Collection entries
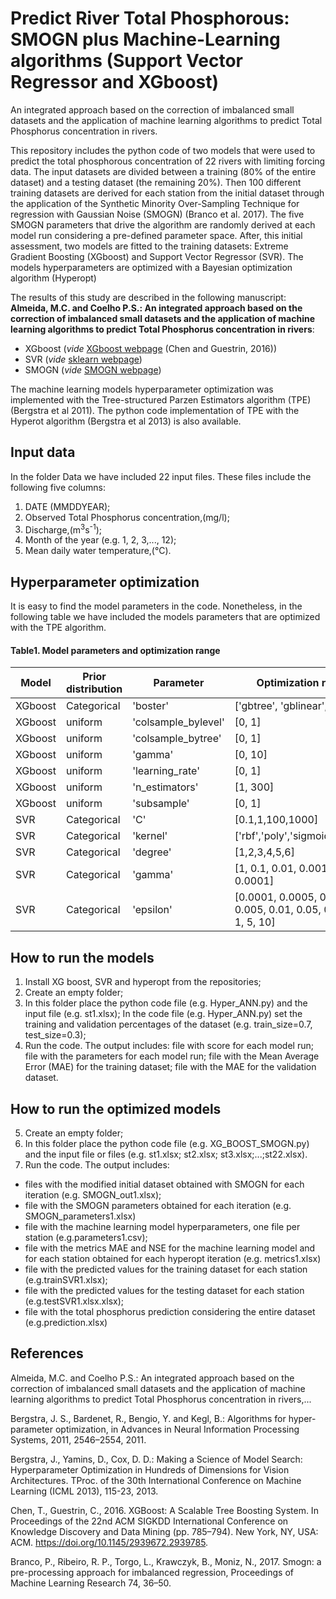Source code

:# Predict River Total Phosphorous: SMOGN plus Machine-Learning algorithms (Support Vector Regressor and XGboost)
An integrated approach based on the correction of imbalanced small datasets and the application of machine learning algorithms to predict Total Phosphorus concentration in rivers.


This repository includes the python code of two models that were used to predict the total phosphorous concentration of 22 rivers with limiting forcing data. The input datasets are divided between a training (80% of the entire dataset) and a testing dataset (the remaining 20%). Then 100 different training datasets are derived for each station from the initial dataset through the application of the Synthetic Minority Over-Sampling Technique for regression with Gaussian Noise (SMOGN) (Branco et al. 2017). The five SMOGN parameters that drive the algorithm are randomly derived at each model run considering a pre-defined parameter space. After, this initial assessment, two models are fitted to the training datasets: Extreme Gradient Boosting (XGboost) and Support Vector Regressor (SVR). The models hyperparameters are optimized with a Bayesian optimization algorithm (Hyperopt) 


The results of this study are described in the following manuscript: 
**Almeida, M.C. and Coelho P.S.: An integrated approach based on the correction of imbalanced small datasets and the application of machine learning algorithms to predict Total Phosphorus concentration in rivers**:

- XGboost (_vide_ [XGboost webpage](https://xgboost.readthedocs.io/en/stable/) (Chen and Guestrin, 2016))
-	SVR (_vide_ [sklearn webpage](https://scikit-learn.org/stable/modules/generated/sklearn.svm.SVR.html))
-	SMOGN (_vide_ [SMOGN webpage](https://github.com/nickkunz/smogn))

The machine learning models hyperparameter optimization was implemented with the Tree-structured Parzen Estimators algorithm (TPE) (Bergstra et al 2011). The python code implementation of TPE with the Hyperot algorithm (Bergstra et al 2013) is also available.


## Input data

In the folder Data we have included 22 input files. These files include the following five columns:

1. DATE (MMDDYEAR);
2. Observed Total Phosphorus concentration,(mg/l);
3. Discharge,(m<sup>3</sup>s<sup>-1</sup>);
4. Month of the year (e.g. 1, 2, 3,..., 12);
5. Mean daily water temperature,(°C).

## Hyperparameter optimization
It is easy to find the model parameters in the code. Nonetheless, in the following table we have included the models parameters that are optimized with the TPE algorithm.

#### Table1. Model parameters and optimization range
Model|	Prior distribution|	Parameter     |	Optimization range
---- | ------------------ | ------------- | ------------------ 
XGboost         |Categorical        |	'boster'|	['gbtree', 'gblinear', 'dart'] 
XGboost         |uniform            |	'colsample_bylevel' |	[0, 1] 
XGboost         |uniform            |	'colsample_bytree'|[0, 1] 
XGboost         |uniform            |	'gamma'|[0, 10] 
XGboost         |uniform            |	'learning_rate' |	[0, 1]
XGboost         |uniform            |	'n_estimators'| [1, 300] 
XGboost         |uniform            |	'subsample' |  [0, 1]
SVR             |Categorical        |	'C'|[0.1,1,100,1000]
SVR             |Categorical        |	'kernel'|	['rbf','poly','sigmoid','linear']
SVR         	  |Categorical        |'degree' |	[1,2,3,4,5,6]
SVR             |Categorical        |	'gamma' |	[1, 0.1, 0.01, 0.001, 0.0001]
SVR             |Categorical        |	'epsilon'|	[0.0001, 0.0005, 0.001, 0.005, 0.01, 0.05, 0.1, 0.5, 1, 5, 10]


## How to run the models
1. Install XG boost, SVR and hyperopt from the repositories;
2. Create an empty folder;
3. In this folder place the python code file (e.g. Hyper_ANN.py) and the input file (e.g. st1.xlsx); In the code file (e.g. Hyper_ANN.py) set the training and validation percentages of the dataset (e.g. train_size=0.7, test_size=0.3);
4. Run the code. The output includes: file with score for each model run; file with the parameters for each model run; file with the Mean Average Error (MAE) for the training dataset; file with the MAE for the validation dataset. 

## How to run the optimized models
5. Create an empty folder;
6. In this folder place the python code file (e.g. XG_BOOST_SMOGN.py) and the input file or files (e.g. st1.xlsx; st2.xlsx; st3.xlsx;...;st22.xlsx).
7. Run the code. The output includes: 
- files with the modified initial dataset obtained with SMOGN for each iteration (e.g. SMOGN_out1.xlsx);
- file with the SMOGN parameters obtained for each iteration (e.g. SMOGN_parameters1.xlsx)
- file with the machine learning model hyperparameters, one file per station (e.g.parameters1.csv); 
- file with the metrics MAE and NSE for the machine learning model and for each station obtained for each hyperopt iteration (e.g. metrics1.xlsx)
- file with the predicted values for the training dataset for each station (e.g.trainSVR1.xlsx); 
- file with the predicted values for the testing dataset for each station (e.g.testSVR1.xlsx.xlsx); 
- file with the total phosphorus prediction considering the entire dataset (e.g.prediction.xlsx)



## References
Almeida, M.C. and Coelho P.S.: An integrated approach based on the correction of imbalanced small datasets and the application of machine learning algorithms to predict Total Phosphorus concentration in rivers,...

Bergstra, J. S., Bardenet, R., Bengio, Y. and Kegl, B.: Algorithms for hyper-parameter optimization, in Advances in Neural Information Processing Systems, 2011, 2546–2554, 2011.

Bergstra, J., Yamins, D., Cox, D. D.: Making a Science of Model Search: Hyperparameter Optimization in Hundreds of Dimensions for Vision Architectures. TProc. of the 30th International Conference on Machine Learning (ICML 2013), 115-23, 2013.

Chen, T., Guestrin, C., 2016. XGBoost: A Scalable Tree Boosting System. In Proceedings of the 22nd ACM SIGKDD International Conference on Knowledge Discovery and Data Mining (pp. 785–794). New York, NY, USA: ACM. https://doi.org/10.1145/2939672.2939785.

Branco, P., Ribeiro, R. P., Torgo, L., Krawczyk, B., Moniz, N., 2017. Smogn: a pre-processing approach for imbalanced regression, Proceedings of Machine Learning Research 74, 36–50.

* [ACTIVITY]: Repeat, word for word and with no pictures, only the lines running from the beginning of the data to the line that contains "- XGboost (_vide_".

* [EXERCISE SOLUTION]:
Source code

:# Predict River Total Phosphorous: SMOGN plus Machine-Learning algorithms (Support Vector Regressor and XGboost)
An integrated approach based on the correction of imbalanced small datasets and the application of machine learning algorithms to predict Total Phosphorus concentration in rivers.


This repository includes the python code of two models that were used to predict the total phosphorous concentration of 22 rivers with limiting forcing data. The input datasets are divided between a training (80% of the entire dataset) and a testing dataset (the remaining 20%). Then 100 different training datasets are derived for each station from the initial dataset through the application of the Synthetic Minority Over-Sampling Technique for regression with Gaussian Noise (SMOGN) (Branco et al. 2017). The five SMOGN parameters that drive the algorithm are randomly derived at each model run considering a pre-defined parameter space. After, this initial assessment, two models are fitted to the training datasets: Extreme Gradient Boosting (XGboost) and Support Vector Regressor (SVR). The models hyperparameters are optimized with a Bayesian optimization algorithm (Hyperopt) 


The results of this study are described in the following manuscript: 
**Almeida, M.C. and Coelho P.S.: An integrated approach based on the correction of imbalanced small datasets and the application of machine learning algorithms to predict Total Phosphorus concentration in rivers**:

- XGboost (_vide_ [XGboost webpage](https://xgboost.readthedocs.io/en/stable/) (Chen and Guestrin, 2016))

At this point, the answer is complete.